▸ Records:
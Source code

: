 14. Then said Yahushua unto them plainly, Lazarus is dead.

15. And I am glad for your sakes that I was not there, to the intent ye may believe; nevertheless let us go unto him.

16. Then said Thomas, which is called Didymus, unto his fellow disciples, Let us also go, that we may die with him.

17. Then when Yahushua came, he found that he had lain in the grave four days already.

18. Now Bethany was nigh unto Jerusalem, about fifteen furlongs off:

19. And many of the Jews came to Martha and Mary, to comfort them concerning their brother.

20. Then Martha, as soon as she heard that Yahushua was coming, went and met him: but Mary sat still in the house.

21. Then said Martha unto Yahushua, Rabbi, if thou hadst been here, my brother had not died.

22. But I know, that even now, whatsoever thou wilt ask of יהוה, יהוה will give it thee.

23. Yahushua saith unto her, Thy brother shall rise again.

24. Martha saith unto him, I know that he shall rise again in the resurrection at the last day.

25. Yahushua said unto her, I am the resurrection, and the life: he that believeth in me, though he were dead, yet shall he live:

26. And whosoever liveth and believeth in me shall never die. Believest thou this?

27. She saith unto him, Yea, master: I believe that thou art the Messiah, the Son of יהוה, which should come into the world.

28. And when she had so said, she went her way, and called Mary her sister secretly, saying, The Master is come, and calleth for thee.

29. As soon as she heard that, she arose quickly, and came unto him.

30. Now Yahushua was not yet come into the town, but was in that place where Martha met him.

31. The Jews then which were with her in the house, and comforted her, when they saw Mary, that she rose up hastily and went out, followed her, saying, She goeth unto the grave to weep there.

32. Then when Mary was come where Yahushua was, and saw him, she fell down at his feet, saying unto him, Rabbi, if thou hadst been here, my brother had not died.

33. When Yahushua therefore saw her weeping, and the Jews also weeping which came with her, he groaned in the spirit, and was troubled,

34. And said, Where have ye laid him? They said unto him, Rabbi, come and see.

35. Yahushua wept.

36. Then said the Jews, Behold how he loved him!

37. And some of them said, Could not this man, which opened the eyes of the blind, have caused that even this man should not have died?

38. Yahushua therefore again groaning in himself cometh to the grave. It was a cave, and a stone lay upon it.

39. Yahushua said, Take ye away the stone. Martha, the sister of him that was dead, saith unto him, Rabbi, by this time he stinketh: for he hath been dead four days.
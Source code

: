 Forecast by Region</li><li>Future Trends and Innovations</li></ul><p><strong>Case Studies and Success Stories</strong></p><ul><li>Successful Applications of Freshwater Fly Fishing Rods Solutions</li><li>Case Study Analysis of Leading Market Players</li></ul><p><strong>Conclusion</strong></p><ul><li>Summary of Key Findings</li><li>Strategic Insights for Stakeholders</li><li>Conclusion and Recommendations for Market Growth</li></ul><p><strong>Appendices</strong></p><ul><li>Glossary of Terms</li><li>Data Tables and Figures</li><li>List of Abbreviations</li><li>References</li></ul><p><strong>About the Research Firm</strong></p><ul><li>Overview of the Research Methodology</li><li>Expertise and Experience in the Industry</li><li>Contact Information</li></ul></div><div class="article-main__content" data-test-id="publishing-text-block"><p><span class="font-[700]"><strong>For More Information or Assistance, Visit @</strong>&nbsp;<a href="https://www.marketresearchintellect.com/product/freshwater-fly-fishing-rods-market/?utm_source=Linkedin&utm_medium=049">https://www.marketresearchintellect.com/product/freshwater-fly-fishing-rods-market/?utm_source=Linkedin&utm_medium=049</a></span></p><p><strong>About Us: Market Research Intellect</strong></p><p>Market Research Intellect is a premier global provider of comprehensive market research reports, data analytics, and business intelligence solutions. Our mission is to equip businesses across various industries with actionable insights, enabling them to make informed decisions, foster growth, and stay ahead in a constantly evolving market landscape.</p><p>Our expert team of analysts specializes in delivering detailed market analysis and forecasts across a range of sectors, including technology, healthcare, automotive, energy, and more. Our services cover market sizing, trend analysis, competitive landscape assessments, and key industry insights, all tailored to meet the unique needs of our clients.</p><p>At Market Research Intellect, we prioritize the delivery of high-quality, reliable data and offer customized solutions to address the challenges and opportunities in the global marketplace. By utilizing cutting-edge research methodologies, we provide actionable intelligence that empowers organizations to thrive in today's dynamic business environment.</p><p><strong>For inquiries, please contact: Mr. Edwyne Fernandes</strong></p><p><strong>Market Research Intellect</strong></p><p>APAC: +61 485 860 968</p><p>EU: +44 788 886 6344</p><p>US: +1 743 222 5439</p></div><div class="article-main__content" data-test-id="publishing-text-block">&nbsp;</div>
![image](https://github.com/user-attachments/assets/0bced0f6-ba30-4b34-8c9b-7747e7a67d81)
* * *
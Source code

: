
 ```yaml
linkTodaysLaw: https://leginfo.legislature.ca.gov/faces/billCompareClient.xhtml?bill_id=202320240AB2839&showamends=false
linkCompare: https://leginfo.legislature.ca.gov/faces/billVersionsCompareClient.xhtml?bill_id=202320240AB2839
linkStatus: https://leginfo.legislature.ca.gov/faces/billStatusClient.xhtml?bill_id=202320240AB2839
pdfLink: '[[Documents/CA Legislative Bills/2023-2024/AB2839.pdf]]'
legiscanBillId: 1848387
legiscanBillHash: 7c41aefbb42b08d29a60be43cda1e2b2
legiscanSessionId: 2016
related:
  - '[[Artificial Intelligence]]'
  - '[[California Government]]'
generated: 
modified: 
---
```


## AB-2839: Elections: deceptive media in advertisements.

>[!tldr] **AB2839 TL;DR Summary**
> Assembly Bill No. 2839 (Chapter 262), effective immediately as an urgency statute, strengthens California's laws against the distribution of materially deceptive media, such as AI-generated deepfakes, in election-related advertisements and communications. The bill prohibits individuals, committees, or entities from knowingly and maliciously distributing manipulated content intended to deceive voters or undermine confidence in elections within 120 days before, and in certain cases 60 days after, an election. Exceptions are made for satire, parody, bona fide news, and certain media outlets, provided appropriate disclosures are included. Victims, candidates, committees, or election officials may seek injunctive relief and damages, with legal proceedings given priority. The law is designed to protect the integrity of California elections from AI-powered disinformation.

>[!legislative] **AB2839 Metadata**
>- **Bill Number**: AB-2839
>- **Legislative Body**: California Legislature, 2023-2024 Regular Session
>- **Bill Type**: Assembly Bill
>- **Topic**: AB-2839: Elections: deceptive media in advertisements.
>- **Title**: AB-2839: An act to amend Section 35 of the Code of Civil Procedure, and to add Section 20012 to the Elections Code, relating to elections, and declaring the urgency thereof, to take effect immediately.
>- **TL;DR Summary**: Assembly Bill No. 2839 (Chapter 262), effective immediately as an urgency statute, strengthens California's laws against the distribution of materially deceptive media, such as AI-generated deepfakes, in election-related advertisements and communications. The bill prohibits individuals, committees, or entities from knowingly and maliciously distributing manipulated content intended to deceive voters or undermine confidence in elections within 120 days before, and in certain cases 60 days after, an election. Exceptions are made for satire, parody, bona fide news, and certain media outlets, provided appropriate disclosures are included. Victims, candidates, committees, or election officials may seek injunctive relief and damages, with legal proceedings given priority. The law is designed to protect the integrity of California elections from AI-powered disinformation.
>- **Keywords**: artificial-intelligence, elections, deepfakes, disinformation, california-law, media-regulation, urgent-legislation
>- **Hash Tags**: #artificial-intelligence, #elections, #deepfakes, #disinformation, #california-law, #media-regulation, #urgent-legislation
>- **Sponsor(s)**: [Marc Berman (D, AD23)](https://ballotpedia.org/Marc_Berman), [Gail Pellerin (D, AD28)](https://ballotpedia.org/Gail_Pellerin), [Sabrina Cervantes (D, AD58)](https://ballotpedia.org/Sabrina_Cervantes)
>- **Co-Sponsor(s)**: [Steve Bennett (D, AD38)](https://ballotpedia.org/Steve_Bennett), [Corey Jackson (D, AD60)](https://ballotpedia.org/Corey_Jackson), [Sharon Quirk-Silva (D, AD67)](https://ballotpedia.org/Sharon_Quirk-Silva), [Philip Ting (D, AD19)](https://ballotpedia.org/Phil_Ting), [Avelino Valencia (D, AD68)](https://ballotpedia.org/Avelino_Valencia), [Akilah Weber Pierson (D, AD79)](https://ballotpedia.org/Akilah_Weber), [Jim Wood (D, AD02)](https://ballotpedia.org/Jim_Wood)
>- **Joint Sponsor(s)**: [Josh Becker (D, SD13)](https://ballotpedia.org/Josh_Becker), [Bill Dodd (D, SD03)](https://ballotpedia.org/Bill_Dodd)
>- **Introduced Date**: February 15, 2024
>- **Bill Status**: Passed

▸ Work instructions: Search the listing for "also" and show every line where it occurs.

▸ Exercise result:
16. Then said Thomas, which is called Didymus, unto his fellow disciples, Let us also go, that we may die with him.
33. When Yahushua therefore saw her weeping, and the Jews also weeping which came with her, he groaned in the spirit, and was troubled,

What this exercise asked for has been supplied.